Review: The Internet’s Own Boy

Aaron Swartz committed suicide on 11 January 2013 after nearly two years of being under pressure from prosecutors over his frenzy of downloading JSTOR articles in an automated fashion.

During his short life of 26 years, Aaron had contributed much to the Internet. He helped to author RSS 1.0 specifications, authored the RFC for RDF+XML media type, created Markdown and drove Reddit. His role in campaigning against Stop Online Privacy Act proved to be instrumental. SOPA sought to combat Internet copyright violations by letting authorities to shut down suspect websites without much oversight, contradicting a key tenant of USA’s Constitution, free of speech.

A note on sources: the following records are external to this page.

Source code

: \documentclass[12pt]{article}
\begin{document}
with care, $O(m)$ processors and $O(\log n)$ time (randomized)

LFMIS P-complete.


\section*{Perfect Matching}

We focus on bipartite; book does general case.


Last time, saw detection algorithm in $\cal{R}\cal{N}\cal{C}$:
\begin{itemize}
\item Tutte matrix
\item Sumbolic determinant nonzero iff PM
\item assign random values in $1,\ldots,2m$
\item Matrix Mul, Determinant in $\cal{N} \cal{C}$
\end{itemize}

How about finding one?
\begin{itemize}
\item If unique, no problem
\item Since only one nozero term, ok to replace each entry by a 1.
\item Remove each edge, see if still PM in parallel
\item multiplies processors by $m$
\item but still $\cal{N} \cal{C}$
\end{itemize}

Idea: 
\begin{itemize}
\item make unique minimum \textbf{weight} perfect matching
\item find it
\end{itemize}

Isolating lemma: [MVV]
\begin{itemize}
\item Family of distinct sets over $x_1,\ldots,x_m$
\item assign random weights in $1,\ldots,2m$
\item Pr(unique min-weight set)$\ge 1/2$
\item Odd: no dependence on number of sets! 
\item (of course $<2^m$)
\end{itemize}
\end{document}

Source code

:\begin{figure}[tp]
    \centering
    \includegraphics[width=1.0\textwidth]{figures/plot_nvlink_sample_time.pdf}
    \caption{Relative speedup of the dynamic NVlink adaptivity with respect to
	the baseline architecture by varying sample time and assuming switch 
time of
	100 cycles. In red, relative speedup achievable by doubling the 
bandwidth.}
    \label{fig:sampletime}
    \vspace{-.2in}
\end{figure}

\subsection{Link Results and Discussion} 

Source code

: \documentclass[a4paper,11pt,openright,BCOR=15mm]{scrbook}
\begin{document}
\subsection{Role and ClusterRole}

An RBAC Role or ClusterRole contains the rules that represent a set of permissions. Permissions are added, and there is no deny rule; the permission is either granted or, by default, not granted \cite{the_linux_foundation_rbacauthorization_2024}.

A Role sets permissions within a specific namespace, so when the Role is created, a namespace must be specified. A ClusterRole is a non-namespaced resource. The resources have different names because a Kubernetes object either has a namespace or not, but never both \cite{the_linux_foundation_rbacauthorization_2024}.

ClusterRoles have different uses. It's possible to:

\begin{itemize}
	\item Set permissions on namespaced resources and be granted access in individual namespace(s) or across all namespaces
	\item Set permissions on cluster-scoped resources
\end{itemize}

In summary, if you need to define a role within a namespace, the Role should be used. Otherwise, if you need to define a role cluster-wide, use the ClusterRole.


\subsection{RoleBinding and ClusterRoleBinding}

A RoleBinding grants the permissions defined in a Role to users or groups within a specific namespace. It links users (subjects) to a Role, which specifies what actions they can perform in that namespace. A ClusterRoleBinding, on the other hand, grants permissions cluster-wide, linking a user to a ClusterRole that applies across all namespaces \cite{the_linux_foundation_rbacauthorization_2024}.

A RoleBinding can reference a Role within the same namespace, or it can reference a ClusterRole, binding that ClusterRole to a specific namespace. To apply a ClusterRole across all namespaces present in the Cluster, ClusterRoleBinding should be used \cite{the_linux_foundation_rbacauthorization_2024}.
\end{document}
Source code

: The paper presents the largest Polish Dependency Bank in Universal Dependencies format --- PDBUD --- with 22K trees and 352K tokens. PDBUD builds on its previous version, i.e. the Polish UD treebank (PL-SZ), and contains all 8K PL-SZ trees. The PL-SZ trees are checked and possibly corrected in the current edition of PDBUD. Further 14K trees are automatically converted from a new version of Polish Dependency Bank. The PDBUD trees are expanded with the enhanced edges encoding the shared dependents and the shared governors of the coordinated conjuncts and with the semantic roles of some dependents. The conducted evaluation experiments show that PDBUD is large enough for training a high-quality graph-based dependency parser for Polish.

The Internet’s Own Boy: The Story of Aaron Swartz covers several stages of his life. The brilliance of his was portrayed succinctly throughout the film. The later part of the film was focused not on the case itself per se, but how it came to be that the judicial system in USA is lopsided, if not, beginning to be. Filmmaker Brian Knappenberger made such a strong case of it that it is a pity that the prosecutorial team and the parties like JSTOR and MIT refused to comment in the documentary to provide a balanced view.

The film is creative commons licensed. If you are unable to buy the film from Vimeo, no worries. There are alternative ways to get the film. Internet Archives has released the video on its site. At the same time there is a torrent available. I have also uploaded it to Mega and have it sitting in a BitTorrent Sync folder (Secret key: BP5P7V72NVCGX42YNYGMZHB6F63XTZ4A6) as well.

HackerspaceSG is hosting a screening on Friday, 4th July, 7.20pm. There will be a panel discussion after the show on Intellectual Property Rights after the screening. Do note that the location is subjected to changes to accommodate a larger crowd.

Location is changed to National Design Centre, IDA Labs.